Preeclampsia: Risk Factors, Diagnosis, Management, and the Cardiovascular Impact on the Offspring.
Fox R., Kitt J., Leeson P., Aye CYL., Lewandowski AJ.
Hypertensive disorders of pregnancy affect up to 10% of pregnancies worldwide, which includes the 3%-5% of all pregnancies complicated by preeclampsia. Preeclampsia is defined as new onset hypertension after 20 weeks' gestation with evidence of maternal organ or uteroplacental dysfunction or proteinuria. Despite its prevalence, the risk factors that have been identified lack accuracy in predicting its onset and preventative therapies only moderately reduce a woman's risk of preeclampsia. Preeclampsia is a major cause of maternal morbidity and is associated with adverse foetal outcomes including intra-uterine growth restriction, preterm birth, placental abruption, foetal distress, and foetal death in utero.

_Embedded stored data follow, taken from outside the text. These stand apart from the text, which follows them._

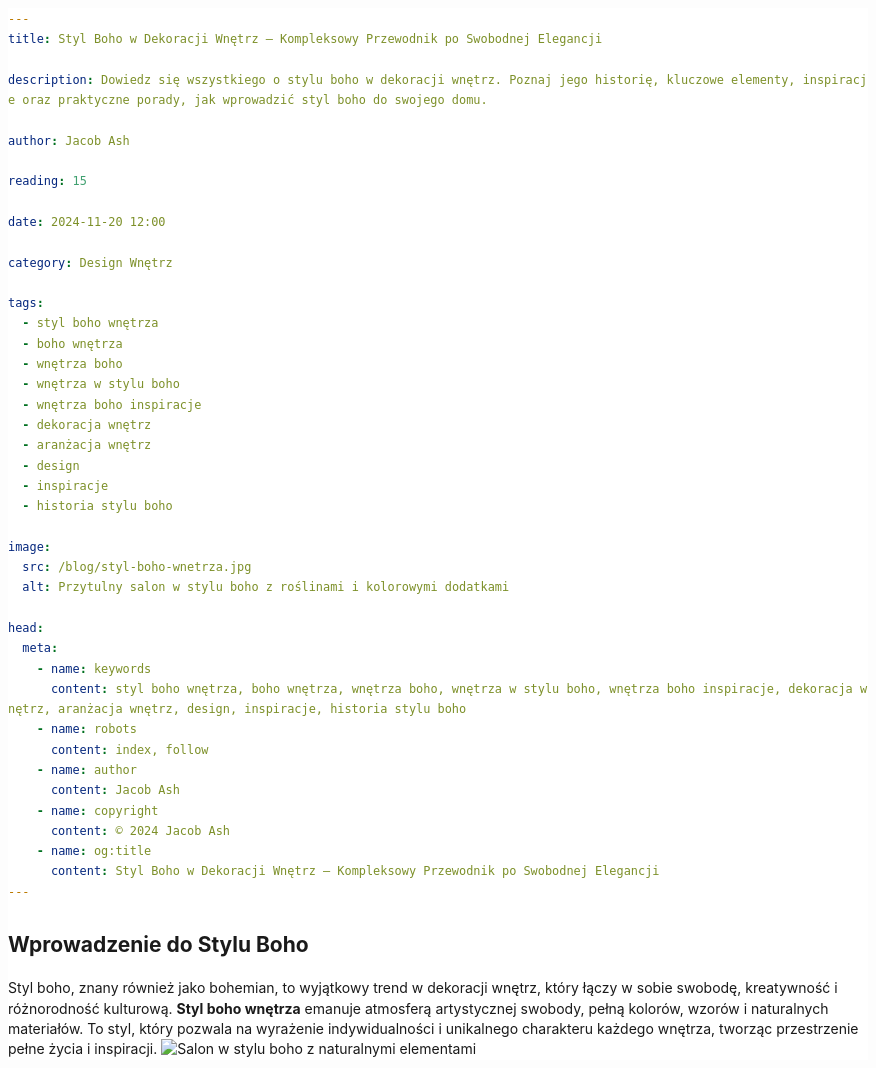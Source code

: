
 ```yaml
---
title: Styl Boho w Dekoracji Wnętrz – Kompleksowy Przewodnik po Swobodnej Elegancji

description: Dowiedz się wszystkiego o stylu boho w dekoracji wnętrz. Poznaj jego historię, kluczowe elementy, inspiracje oraz praktyczne porady, jak wprowadzić styl boho do swojego domu.

author: Jacob Ash

reading: 15

date: 2024-11-20 12:00

category: Design Wnętrz

tags:
  - styl boho wnętrza
  - boho wnętrza
  - wnętrza boho
  - wnętrza w stylu boho
  - wnętrza boho inspiracje
  - dekoracja wnętrz
  - aranżacja wnętrz
  - design
  - inspiracje
  - historia stylu boho

image:
  src: /blog/styl-boho-wnetrza.jpg
  alt: Przytulny salon w stylu boho z roślinami i kolorowymi dodatkami

head:
  meta:
    - name: keywords
      content: styl boho wnętrza, boho wnętrza, wnętrza boho, wnętrza w stylu boho, wnętrza boho inspiracje, dekoracja wnętrz, aranżacja wnętrz, design, inspiracje, historia stylu boho
    - name: robots
      content: index, follow
    - name: author
      content: Jacob Ash
    - name: copyright
      content: © 2024 Jacob Ash
    - name: og:title
      content: Styl Boho w Dekoracji Wnętrz – Kompleksowy Przewodnik po Swobodnej Elegancji
---
```


## Wprowadzenie do Stylu Boho

Styl boho, znany również jako bohemian, to wyjątkowy trend w dekoracji wnętrz, który łączy w sobie swobodę, kreatywność i różnorodność kulturową. **Styl boho wnętrza** emanuje atmosferą artystycznej swobody, pełną kolorów, wzorów i naturalnych materiałów. To styl, który pozwala na wyrażenie indywidualności i unikalnego charakteru każdego wnętrza, tworząc przestrzenie pełne życia i inspiracji.
![Salon w stylu boho z naturalnymi elementami](/blog/salon-boho-1.jpg)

At present, national guidelines for foetal surveillance in preeclamptic pregnancies are inconsistent, due to a lack of evidence detailing the most appropriate assessment modalities as well as the timing and frequency at which assessments should be conducted. Current management of the foetus in preeclampsia involves timely delivery and prevention of adverse effects of prematurity with antenatal corticosteroids and/or magnesium sulphate depending on gestation. Alongside the risks to the foetus during pregnancy, there is also growing evidence that preeclampsia has long-term adverse effects on the offspring. In particular, preeclampsia has been associated with cardiovascular sequelae in the offspring including hypertension and altered vascular function.